We can protect our server from not accessible, but we can't limit our normal access. In normal access, we are in an extremely unsafe environment.
Through the above settings, we are relatively safe. Generally, we pay attention to the server has passed our network of our daily lives. Our network is often connected in hub. If someone enters our network, and Sniffer Our LAN, our account, password information, all everything, all in other people's gaze, advancing the server, advanced LAN. You only entered the LAN, you are very likely to hold everything. This method can be called a stealing method.
Even if your password is encrypted, it is https, but all your communications are HTTPS? Our security is usually the login page requires HTTPS, and then in order to ensure our efficiency, other operations We are through HTTP. So, if you really need a good security, use https.
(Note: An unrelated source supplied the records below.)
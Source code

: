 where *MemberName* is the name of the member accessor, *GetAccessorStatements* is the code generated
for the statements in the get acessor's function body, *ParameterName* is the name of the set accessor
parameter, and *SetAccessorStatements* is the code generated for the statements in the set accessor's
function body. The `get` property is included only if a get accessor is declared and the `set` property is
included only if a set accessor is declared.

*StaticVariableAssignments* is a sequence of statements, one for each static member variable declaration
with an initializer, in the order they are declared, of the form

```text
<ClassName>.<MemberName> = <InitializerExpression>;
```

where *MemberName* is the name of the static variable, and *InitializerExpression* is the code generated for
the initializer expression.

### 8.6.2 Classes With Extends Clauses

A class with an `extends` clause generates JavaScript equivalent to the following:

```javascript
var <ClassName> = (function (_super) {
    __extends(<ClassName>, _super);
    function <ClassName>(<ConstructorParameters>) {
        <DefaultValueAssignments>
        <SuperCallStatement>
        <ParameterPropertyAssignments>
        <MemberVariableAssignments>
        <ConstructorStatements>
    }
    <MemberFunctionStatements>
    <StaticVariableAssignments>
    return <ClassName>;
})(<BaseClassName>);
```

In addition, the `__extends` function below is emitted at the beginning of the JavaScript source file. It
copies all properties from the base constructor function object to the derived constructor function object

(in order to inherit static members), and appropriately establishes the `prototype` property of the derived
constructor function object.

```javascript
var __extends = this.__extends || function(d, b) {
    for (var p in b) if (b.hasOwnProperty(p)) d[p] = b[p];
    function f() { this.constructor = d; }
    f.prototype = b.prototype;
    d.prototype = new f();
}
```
The server identifies that the session is identified according to cookie, as long as we get the user's cookie, we can continue his story with his identity, even if the IP address is different. So, you are still dead.
Must killing: lip dead
Can you protect your server, but can you protect other servers in the same network segment? We know that the Sniffer is invalid, but the IP package is propagated according to the ARP protocol. If a man-controlled JJ will send you a package saying that he is a router, all the packages sent by the server go to MJ, if JJ is again To the router, he is you, the router will give this package to you so that you have been Sniffer. So check your ARP reply, you are deceived by people.
I have seen so much, do you think you are safe?